• **TASK DIRECTIONS**: Copy out every line of the data that has the word "locally" somewhere in it.

• **MATERIAL FOR THE TASK**:

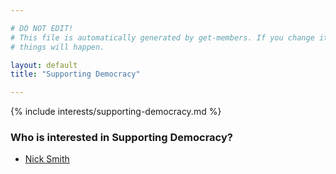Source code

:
 ```yaml
---

# DO NOT EDIT!
# This file is automatically generated by get-members. If you change it, bad
# things will happen.

layout: default
title: "Supporting Democracy"

---
```


{% include interests/supporting-democracy.md %}

### Who is interested in Supporting Democracy?


* [Nick Smith](members/nick-smith.html)
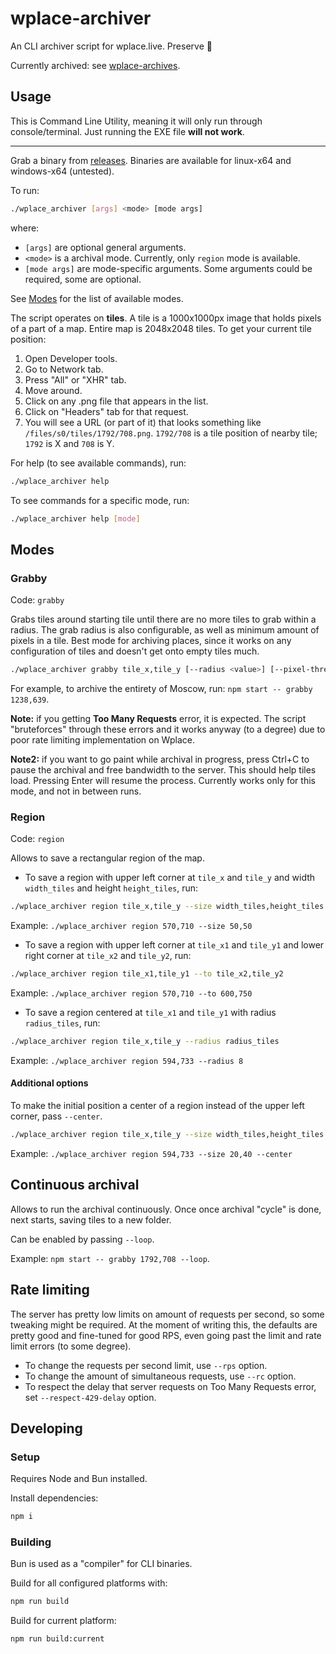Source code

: # wplace-archiver

An CLI archiver script for wplace.live. Preserve 🧡

Currently archived: see [wplace-archives](https://github.com/murolem/wplace-archives).

## Usage

This is Command Line Utility, meaning it will only run through console/terminal. Just running the EXE file **will not work**.

---

Grab a binary from [releases](https://github.com/murolem/wplace-archiver/releases/latest). Binaries are available for linux-x64 and windows-x64 (untested).

To run:

```bash
./wplace_archiver [args] <mode> [mode args]
```

where:

-   `[args]` are optional general arguments.
-   `<mode>` is a archival mode. Currently, only `region` mode is available.
-   `[mode args]` are mode-specific arguments. Some arguments could be required, some are optional.

See [Modes](#Modes) for the list of available modes.

The script operates on **tiles**. A tile is a 1000x1000px image that holds pixels of a part of a map. Entire map is 2048x2048 tiles. To get your current tile position:

1. Open Developer tools.
2. Go to Network tab.
3. Press "All" or "XHR" tab.
4. Move around.
5. Click on any .png file that appears in the list.
6. Click on "Headers" tab for that request.
7. You will see a URL (or part of it) that looks something like `/files/s0/tiles/1792/708.png`. `1792/708` is a tile position of nearby tile; `1792` is X and `708` is Y.

For help (to see available commands), run:

```bash
./wplace_archiver help
```

To see commands for a specific mode, run:

```bash
./wplace_archiver help [mode]
```

## Modes

### Grabby

Code: `grabby`

Grabs tiles around starting tile until there are no more tiles to grab within a radius. The grab radius is also configurable, as well as minimum amount of pixels in a tile. Best mode for archiving places, since it works on any configuration of tiles and doesn't get onto empty tiles much.

```bash
./wplace_archiver grabby tile_x,tile_y [--radius <value>] [--pixel-threshold <amount>] [--tile-tolerance <radius>]
```

For example, to archive the entirety of Moscow, run: `npm start -- grabby 1238,639`.

**Note:** if you getting **Too Many Requests** error, it is expected. The script "bruteforces" through these errors and it works anyway (to a degree) due to poor rate limiting implementation on Wplace.

**Note2:** if you want to go paint while archival in progress, press Ctrl+C to pause the archival and free bandwidth to the server. This should help tiles load. Pressing Enter will resume the process. Currently works only for this mode, and not in between runs.

### Region

Code: `region`

Allows to save a rectangular region of the map.

-   To save a region with upper left corner at `tile_x` and `tile_y` and width `width_tiles` and height `height_tiles`, run:

```bash
./wplace_archiver region tile_x,tile_y --size width_tiles,height_tiles [--center]
```

Example: `./wplace_archiver region 570,710 --size 50,50`

-   To save a region with upper left corner at `tile_x1` and `tile_y1` and lower right corner at `tile_x2` and `tile_y2`, run:

```bash
./wplace_archiver region tile_x1,tile_y1 --to tile_x2,tile_y2
```

Example: `./wplace_archiver region 570,710 --to 600,750`

-   To save a region centered at `tile_x1` and `tile_y1` with radius `radius_tiles`, run:

```bash
./wplace_archiver region tile_x,tile_y --radius radius_tiles
```

Example: `./wplace_archiver region 594,733 --radius 8`

#### Additional options

To make the initial position a center of a region instead of the upper left corner, pass `--center`.

```bash
./wplace_archiver region tile_x,tile_y --size width_tiles,height_tiles --center
```

Example: `./wplace_archiver region 594,733 --size 20,40 --center`

## Continuous archival

Allows to run the archival continuously. Once once archival "cycle" is done, next starts, saving tiles to a new folder.

Can be enabled by passing `--loop`.

Example: `npm start -- grabby 1792,708 --loop`.

## Rate limiting

The server has pretty low limits on amount of requests per second, so some tweaking might be required. At the moment of writing this, the defaults are pretty good and fine-tuned for good RPS, even going past the limit and rate limit errors (to some degree).

-   To change the requests per second limit, use `--rps` option.
-   To change the amount of simultaneous requests, use `--rc` option.
-   To respect the delay that server requests on Too Many Requests error, set `--respect-429-delay` option.

## Developing

### Setup

Requires Node and Bun installed.

Install dependencies:

```bash
npm i
```

### Building

Bun is used as a "compiler" for CLI binaries.

Build for all configured platforms with:

```bash
npm run build
```

Build for current platform:

```bash
npm run build:current
```
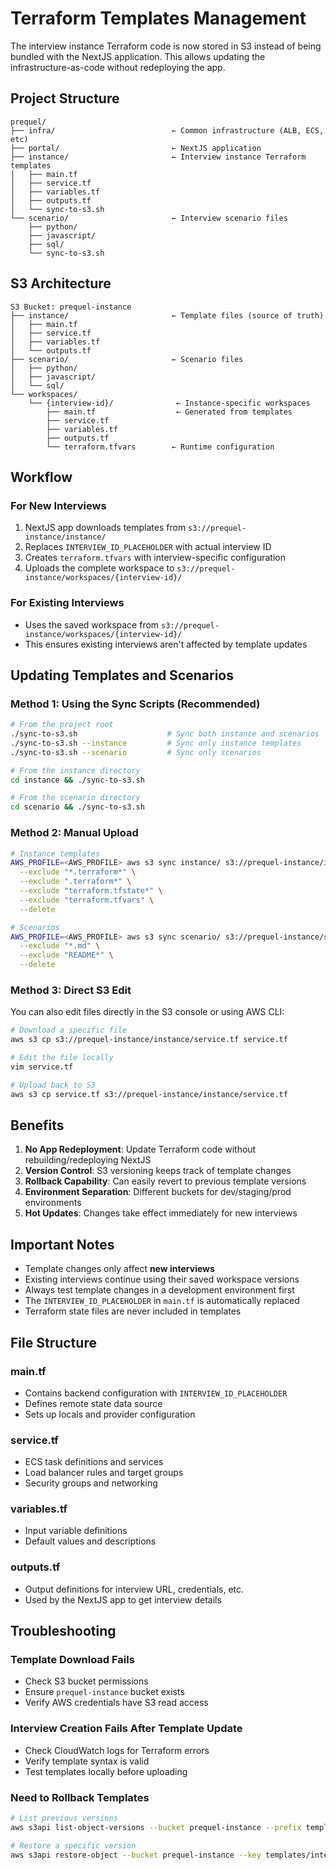 # Terraform Templates Management

The interview instance Terraform code is now stored in S3 instead of being bundled with the NextJS application. This
allows updating the infrastructure-as-code without redeploying the app.

## Project Structure

```
prequel/
├── infra/                          ← Common infrastructure (ALB, ECS, etc)
├── portal/                         ← NextJS application
├── instance/                       ← Interview instance Terraform templates
│   ├── main.tf
│   ├── service.tf
│   ├── variables.tf
│   ├── outputs.tf
│   └── sync-to-s3.sh
└── scenario/                       ← Interview scenario files
    ├── python/
    ├── javascript/
    ├── sql/
    └── sync-to-s3.sh
```

## S3 Architecture

```
S3 Bucket: prequel-instance
├── instance/                       ← Template files (source of truth)
│   ├── main.tf
│   ├── service.tf
│   ├── variables.tf
│   └── outputs.tf
├── scenario/                       ← Scenario files
│   ├── python/
│   ├── javascript/
│   └── sql/
└── workspaces/
    └── {interview-id}/              ← Instance-specific workspaces
        ├── main.tf                  ← Generated from templates
        ├── service.tf
        ├── variables.tf
        ├── outputs.tf
        └── terraform.tfvars        ← Runtime configuration
```

## Workflow

### For New Interviews

1. NextJS app downloads templates from `s3://prequel-instance/instance/`
2. Replaces `INTERVIEW_ID_PLACEHOLDER` with actual interview ID
3. Creates `terraform.tfvars` with interview-specific configuration
4. Uploads the complete workspace to `s3://prequel-instance/workspaces/{interview-id}/`

### For Existing Interviews

- Uses the saved workspace from `s3://prequel-instance/workspaces/{interview-id}/`
- This ensures existing interviews aren't affected by template updates

## Updating Templates and Scenarios

### Method 1: Using the Sync Scripts (Recommended)

```bash
# From the project root
./sync-to-s3.sh                    # Sync both instance and scenarios
./sync-to-s3.sh --instance         # Sync only instance templates
./sync-to-s3.sh --scenario         # Sync only scenarios

# From the instance directory
cd instance && ./sync-to-s3.sh

# From the scenario directory
cd scenario && ./sync-to-s3.sh
```

### Method 2: Manual Upload

```bash
# Instance templates
AWS_PROFILE=<AWS_PROFILE> aws s3 sync instance/ s3://prequel-instance/instance/ \
  --exclude "*.terraform*" \
  --exclude ".terraform*" \
  --exclude "terraform.tfstate*" \
  --exclude "terraform.tfvars" \
  --delete

# Scenarios
AWS_PROFILE=<AWS_PROFILE> aws s3 sync scenario/ s3://prequel-instance/scenario/ \
  --exclude "*.md" \
  --exclude "README*" \
  --delete
```

### Method 3: Direct S3 Edit

You can also edit files directly in the S3 console or using AWS CLI:

```bash
# Download a specific file
aws s3 cp s3://prequel-instance/instance/service.tf service.tf

# Edit the file locally
vim service.tf

# Upload back to S3
aws s3 cp service.tf s3://prequel-instance/instance/service.tf
```

## Benefits

1. **No App Redeployment**: Update Terraform code without rebuilding/redeploying NextJS
2. **Version Control**: S3 versioning keeps track of template changes
3. **Rollback Capability**: Can easily revert to previous template versions
4. **Environment Separation**: Different buckets for dev/staging/prod environments
5. **Hot Updates**: Changes take effect immediately for new interviews

## Important Notes

- Template changes only affect **new interviews**
- Existing interviews continue using their saved workspace versions
- Always test template changes in a development environment first
- The `INTERVIEW_ID_PLACEHOLDER` in `main.tf` is automatically replaced
- Terraform state files are never included in templates

## File Structure

### main.tf

- Contains backend configuration with `INTERVIEW_ID_PLACEHOLDER`
- Defines remote state data source
- Sets up locals and provider configuration

### service.tf

- ECS task definitions and services
- Load balancer rules and target groups
- Security groups and networking

### variables.tf

- Input variable definitions
- Default values and descriptions

### outputs.tf

- Output definitions for interview URL, credentials, etc.
- Used by the NextJS app to get interview details

## Troubleshooting

### Template Download Fails

- Check S3 bucket permissions
- Ensure `prequel-instance` bucket exists
- Verify AWS credentials have S3 read access

### Interview Creation Fails After Template Update

- Check CloudWatch logs for Terraform errors
- Verify template syntax is valid
- Test templates locally before uploading

### Need to Rollback Templates

```bash
# List previous versions
aws s3api list-object-versions --bucket prequel-instance --prefix templates/interview-instance/

# Restore a specific version
aws s3api restore-object --bucket prequel-instance --key templates/interview-instance/service.tf --version-id VERSION_ID
```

• **ANSWER TO THE PROBLEM**:
# Edit the file locally
- Test templates locally before uploading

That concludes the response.